Rollo and Ost- pro democracy.
Opposition to them -pro managerial state.
I prefer democracy!
Right except that electing only 9 people from the same party to city council over and over again, and then having them vote to give themselves jurisdiction over the administrative realm, results in axactly what you’re afraid of…managerial state
Were other parties band from competing in elections? Despite party label, is the council ideologically homogenous? Are they breaking any state law regarding authority? NO, No, and No. Not remotely an indicator of managerial state.
The ordinance is a terrible idea, just adds bureaucracy.
The city-council’s “leadership” led to the inequities in sidewalk project funding in the first place.
https://bsquarebulletin.com/2020/11/10/analysis-by-bloomington-resident-sidewalk-funding-allocations-not-equitable-political-bias-a-factor/
i’m glad Mr. Askins covered Mr. Ost’s comments, which i found thought-provoking!
when i heard Ost say that council involvement could advance funding opportunities, i was astonished. that’s such a fantastic mis-representation of what this ordinance does, which is simply provide a veto opportunity at the last step over the tiny insufficient funding that is already available. with the administrative overhead of going to the council, combined with no additional funding, it actually effectively *reduces* the amount of funding available for these projects.
i have advocated repeatedly for the council and administration to fund these programs more sufficiently. really, i think i have heard a lot of legitimate complaints about the greenways program that could be summed up as complaints about the glacial pace of the program. just yesterday i was talking to someone who is irate that the first phase of the hawthorne-weathernstone greenway doesn’t include the intersection they’re most concerned about, because that’s not until the second phase. they came across as attacking the program but really their complaint could be resolved by better funding, so the phases are not so small and slow to open.
but i have also been thinking about ways to involve the council that might really achieve Ost’s dream of leading to funding. and i keep coming back to one idea, which i advanced (unsuccessfully) at the traffic commission. whenever there is a fatality on city-managed roads, the city’s traffic engineer should go to the council and report directly on the public infrastructure factors that contributed to the death, and on changes that might make it possible to prevent similar deaths, and what sort of resources would be needed if we would implement those changes.
last year the city’s traffic engineer came to the traffic commission and reported after Nathaniel Stratton was killed.

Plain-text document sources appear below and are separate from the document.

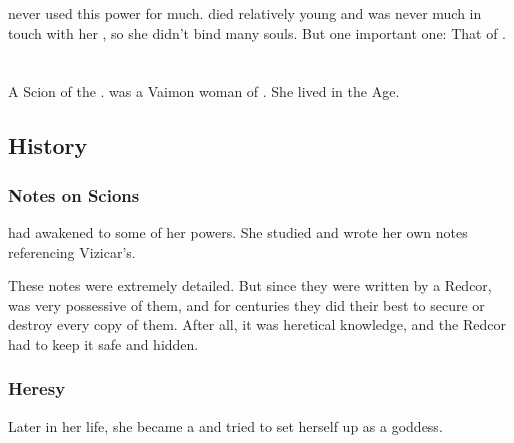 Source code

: \Delphine{} never used this power for much. 
\Delphine{} died relatively young and was never much in touch with her \carcer, so she didn't bind many souls. 
But  one important one: 
That of \Eryal. 















\section{\Iolivine}
\index{\Iolivine}
A Scion of the  . 
\Iolivine{} was a Vaimon woman of \ClanRedcor. 
She lived in the \Ortaican{} Age. 









\subsection{History}





\subsubsection{Notes on Scions}
\Iolivine{} had awakened to some of her powers. 
She studied  and wrote her own notes referencing Vizicar's. 

These notes were extremely detailed. 
But since they were written by a Redcor, \ClanRedcor was very possessive of them, and for centuries they did their best to secure or destroy every copy of them. 
After all, it was heretical knowledge, and the Redcor had to keep it safe and hidden. 





\subsubsection{Heresy}
Later in her life, she became a  and tried to set herself up as a goddess.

Stratton was riding a scooter in the bike lane on N Walnut when a drunk driver departed from the car lane and killed him. he said that while you can never be 100% sure about any one crash, generally speaking, protected bike lanes are very effective at preventing this sort of crash, or reducing their frequency. he said that there’s plenty of room in the “buffered bike lane” design on north walnut to install temporary or low-cost barriers in that buffer and create a protected bike lane overnight.
but he didn’t recommend doing that. not because of cost, though there would be some…but because he had a justifiable fear that (to paraphrase) if he did that then a political poop storm would land on his head right at the same time as the walnut-college corridor study, and it would result in a poor result from the corridor study. i hate that answer but i happen to agree with him. he’s competently wading through the political waters that are his environment.
i think if he directly gave that presentation to the council, it could move mountains. that’s the kind of thing that council involvement would help with, because he faces a genuine political problem.